1805 - The Territory of Michigan was created. Detroit was named the capital of Michigan.

1813 - Harrison goes to Washington and leaves Colonel Lewis Cass as the military governor at Detroit.

1817 - The University of Michigan is established as Catholepistemiad.

1818 - Public land sales began at Detroit encouraging immigration form the east.

1824 - Congress appropriates $10,000 for a survey of the Great Sauk Trail, now US 12, between Detroit and Chicago.

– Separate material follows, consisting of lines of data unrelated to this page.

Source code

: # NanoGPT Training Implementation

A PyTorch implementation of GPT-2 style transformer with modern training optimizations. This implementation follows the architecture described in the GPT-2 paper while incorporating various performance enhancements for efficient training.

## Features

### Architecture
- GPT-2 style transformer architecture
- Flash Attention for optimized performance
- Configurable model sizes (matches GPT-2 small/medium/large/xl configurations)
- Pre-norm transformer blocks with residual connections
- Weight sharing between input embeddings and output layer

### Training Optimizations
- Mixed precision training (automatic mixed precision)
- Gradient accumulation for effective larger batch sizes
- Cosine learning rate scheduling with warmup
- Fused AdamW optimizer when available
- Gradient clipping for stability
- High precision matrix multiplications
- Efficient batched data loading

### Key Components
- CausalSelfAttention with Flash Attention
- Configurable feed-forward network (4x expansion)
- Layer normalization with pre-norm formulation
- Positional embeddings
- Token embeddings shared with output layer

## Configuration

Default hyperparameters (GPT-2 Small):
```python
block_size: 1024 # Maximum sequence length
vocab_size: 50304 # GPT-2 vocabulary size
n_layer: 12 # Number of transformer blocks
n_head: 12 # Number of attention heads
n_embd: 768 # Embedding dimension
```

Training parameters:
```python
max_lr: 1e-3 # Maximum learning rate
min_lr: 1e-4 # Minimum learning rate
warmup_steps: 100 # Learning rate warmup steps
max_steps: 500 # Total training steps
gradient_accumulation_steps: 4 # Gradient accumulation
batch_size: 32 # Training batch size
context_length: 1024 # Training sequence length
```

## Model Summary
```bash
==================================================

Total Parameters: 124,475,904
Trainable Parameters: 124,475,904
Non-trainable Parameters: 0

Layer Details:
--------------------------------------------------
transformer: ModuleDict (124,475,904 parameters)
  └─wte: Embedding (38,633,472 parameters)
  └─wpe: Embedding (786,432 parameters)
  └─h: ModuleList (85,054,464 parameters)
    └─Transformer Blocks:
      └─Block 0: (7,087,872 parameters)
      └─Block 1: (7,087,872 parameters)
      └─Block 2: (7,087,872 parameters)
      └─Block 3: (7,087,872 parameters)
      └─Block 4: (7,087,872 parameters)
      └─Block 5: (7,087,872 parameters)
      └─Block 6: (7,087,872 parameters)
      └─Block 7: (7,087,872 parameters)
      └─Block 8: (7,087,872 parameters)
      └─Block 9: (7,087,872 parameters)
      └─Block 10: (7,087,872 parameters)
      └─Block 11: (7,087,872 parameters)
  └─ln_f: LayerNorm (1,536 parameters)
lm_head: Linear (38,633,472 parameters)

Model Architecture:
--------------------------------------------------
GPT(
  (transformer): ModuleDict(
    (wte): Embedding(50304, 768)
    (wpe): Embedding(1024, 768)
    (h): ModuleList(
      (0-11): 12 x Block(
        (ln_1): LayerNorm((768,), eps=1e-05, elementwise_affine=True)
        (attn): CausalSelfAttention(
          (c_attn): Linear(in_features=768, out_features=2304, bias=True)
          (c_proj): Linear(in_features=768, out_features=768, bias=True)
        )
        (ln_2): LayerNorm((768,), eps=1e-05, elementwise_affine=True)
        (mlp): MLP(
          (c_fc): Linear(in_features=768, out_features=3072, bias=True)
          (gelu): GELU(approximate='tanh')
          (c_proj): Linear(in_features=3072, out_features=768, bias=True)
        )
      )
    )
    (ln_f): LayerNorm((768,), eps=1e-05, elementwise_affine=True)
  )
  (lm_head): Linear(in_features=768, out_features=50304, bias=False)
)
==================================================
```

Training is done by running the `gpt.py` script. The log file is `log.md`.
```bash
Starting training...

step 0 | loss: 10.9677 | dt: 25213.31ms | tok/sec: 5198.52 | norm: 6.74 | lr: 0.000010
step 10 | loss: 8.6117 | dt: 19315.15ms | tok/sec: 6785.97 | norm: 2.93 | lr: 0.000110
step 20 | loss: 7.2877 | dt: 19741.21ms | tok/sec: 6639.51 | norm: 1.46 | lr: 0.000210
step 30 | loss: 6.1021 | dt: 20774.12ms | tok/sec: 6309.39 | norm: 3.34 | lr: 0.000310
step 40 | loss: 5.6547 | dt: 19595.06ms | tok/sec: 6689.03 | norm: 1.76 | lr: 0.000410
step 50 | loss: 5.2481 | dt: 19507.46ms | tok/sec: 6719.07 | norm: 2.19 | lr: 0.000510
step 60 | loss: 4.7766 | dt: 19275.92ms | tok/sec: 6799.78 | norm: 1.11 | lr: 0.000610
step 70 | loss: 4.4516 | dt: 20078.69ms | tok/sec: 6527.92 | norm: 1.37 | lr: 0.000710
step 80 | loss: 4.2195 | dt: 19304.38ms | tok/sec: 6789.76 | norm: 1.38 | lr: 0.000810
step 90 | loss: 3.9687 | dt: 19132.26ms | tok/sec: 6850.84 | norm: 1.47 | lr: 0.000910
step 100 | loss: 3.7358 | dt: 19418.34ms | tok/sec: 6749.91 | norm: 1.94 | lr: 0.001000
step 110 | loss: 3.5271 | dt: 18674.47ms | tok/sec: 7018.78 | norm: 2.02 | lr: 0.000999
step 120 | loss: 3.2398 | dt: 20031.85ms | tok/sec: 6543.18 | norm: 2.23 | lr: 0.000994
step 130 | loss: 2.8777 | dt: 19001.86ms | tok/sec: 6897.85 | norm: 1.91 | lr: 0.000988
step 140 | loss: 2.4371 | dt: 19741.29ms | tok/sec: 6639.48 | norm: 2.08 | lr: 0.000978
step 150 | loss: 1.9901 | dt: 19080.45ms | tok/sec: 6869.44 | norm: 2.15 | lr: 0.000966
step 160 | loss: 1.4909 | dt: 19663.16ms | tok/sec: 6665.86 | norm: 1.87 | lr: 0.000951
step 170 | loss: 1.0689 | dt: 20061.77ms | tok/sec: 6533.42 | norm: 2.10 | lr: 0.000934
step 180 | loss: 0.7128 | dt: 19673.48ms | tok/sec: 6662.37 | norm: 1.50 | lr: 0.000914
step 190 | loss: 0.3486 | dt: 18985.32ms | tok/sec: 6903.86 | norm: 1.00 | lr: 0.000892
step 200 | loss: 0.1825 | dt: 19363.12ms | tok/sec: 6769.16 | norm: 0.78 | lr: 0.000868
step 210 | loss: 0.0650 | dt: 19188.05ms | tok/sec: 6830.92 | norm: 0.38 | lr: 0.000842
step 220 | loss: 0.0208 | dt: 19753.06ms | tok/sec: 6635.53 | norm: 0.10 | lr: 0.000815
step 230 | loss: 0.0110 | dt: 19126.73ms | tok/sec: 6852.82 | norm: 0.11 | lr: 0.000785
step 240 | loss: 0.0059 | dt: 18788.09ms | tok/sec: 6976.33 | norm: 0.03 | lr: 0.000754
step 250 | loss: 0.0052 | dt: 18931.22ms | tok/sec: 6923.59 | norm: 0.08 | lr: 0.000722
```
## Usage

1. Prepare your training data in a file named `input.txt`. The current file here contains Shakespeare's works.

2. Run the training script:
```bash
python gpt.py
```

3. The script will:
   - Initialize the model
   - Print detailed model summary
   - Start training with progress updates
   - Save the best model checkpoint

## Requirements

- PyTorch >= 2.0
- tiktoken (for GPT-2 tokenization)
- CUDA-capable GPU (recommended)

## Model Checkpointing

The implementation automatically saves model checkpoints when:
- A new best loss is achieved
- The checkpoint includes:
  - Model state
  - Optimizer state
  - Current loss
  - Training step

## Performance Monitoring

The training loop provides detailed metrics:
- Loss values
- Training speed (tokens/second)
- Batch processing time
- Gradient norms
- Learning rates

1825 - The Erie Canal opens. It brings settlers to Michigan and takes farm products to the East.

1830 - Michigan issues a charter to the Detroit and Pontiac Railway. It is the first incorporated railway in the Northwest Territory.

1831 - Stevens T. Mason became the acting governor of the Michigan Territory by appointment.. He was 19 years old.

1835 - "The Toledo War" Ohio claims the "Toledo Strip." Governor Mason calls out the militia to regain the "Toledo Strip." Arguing goes on through 1836. No shots were ever fired. President Jackson removes Mason because of his actions regarding the "Toledo Strip." Mason was then elected governor at the age of 13.

1835 - Governor Stevens T. Mason states the we have a right to be a state. Michigan had met all the requirements of the Northwest Ordinance to become a state.

1837 - Michigan was admitted to the Union as a free state. (Arkansas was admitted as a slave state.

1837 - February 22, Michigan's first state flag was flown. It was described as an "elegant white silk banner."

1838 - Marks the beginning of the Grand Rapids furniture industry.

1841 - The state's first farm journal is published (The Western Farmer)

1843 -Steven T. Mason, Michigan's First Governor, dies of pneumonia in New York City at the age of 31. (January 4.)

1844 - The first major copper operations begin in the Keweenaw area.

1846 - Michigan becomes the first English speaking jurisdiction in the world to abolish capital punishment.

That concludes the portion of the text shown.